'''
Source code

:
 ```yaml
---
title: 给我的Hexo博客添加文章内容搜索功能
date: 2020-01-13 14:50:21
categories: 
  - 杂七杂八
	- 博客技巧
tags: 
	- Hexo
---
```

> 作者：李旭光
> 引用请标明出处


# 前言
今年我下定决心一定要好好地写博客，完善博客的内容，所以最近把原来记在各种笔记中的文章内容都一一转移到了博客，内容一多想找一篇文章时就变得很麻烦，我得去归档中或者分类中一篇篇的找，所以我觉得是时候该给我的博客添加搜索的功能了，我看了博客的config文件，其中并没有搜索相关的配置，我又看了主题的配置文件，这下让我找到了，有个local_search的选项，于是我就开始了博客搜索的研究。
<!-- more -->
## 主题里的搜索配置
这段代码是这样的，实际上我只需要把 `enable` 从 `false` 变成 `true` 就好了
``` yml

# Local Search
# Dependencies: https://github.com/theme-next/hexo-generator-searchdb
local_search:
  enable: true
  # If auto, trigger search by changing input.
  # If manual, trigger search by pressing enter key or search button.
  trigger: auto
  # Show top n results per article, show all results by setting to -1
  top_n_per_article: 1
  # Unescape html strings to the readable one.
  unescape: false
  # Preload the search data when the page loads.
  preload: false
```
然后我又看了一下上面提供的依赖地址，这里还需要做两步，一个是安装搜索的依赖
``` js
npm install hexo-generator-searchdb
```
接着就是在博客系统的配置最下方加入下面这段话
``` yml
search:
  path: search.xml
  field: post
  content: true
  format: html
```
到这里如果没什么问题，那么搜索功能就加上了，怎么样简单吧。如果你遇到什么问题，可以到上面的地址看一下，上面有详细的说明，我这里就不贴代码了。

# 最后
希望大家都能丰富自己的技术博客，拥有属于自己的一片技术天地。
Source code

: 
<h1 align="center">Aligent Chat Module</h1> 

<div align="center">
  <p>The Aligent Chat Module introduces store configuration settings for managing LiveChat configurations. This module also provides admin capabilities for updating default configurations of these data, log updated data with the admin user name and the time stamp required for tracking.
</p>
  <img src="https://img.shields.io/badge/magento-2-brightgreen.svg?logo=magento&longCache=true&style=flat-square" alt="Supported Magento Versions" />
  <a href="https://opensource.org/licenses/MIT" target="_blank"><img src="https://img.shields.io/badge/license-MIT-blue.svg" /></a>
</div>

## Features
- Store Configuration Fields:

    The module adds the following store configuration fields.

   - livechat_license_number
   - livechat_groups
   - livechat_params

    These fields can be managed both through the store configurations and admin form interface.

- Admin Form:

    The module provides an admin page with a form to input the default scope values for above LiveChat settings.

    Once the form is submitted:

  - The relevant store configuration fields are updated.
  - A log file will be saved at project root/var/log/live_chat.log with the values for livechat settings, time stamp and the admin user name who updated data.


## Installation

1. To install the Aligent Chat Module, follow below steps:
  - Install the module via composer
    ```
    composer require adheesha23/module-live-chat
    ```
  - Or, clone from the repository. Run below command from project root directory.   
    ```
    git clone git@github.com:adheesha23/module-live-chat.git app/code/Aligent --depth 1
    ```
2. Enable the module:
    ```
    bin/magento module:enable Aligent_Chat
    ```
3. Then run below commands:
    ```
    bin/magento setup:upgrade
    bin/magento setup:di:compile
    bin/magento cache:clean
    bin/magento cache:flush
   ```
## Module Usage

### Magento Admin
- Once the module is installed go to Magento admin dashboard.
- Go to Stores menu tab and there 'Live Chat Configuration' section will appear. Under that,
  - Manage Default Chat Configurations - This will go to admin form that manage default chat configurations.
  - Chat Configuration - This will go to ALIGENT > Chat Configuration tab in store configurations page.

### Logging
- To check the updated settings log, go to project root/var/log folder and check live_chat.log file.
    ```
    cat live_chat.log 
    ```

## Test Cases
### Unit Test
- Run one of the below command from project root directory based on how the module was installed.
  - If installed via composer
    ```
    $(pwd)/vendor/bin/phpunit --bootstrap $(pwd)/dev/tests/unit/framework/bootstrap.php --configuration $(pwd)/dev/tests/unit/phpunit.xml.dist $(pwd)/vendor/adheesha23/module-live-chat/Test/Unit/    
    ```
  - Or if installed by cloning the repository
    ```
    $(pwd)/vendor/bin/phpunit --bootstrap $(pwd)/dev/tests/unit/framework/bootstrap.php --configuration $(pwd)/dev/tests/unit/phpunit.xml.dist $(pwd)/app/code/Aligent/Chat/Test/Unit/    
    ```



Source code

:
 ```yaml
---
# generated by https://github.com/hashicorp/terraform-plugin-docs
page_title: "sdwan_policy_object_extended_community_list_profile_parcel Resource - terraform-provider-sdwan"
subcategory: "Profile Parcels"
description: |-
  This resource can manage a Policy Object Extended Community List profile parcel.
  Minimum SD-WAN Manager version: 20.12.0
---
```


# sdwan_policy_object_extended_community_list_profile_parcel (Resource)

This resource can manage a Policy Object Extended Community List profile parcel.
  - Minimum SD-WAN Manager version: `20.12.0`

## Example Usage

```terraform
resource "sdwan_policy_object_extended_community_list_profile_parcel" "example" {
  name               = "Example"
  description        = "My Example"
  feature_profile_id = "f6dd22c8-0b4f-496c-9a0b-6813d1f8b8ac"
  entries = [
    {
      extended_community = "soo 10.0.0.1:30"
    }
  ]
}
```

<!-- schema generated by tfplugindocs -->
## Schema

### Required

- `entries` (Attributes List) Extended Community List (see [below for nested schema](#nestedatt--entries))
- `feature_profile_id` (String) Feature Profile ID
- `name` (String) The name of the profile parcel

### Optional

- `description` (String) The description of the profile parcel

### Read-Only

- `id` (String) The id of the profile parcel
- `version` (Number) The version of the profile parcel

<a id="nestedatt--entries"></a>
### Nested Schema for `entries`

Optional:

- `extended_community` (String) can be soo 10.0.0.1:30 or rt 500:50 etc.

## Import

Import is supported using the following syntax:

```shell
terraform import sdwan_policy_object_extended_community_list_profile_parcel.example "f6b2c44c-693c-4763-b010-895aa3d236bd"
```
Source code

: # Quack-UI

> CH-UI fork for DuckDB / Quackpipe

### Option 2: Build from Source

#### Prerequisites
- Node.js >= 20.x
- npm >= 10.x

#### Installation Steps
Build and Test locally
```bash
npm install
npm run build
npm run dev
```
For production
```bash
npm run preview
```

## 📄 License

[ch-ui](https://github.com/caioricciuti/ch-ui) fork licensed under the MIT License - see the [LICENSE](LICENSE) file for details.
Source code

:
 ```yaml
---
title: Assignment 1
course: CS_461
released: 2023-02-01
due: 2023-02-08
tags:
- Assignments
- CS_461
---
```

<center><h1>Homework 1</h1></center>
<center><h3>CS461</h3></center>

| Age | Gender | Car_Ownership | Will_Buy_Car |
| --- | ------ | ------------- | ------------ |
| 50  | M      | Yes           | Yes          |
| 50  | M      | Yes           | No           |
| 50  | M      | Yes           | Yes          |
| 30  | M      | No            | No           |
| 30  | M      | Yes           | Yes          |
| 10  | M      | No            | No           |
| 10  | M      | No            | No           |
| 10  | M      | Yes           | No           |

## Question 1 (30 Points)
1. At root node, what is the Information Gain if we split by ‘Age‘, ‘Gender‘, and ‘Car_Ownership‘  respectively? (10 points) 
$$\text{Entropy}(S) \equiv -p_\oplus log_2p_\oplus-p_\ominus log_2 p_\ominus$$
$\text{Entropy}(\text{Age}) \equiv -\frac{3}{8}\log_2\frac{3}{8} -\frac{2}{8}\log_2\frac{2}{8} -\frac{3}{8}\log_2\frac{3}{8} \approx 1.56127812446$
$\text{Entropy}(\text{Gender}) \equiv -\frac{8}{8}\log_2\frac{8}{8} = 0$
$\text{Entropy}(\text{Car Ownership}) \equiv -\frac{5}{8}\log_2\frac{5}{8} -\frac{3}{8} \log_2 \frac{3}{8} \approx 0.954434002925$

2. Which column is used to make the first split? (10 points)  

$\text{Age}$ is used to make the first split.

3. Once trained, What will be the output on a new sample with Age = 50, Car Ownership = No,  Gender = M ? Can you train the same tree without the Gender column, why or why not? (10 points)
'''
Activity:
Whichever lines of the data include the word "tests", pull them out.

Answer to this problem:
    $(pwd)/vendor/bin/phpunit --bootstrap $(pwd)/dev/tests/unit/framework/bootstrap.php --configuration $(pwd)/dev/tests/unit/phpunit.xml.dist $(pwd)/vendor/adheesha23/module-live-chat/Test/Unit/    
    $(pwd)/vendor/bin/phpunit --bootstrap $(pwd)/dev/tests/unit/framework/bootstrap.php --configuration $(pwd)/dev/tests/unit/phpunit.xml.dist $(pwd)/app/code/Aligent/Chat/Test/Unit/    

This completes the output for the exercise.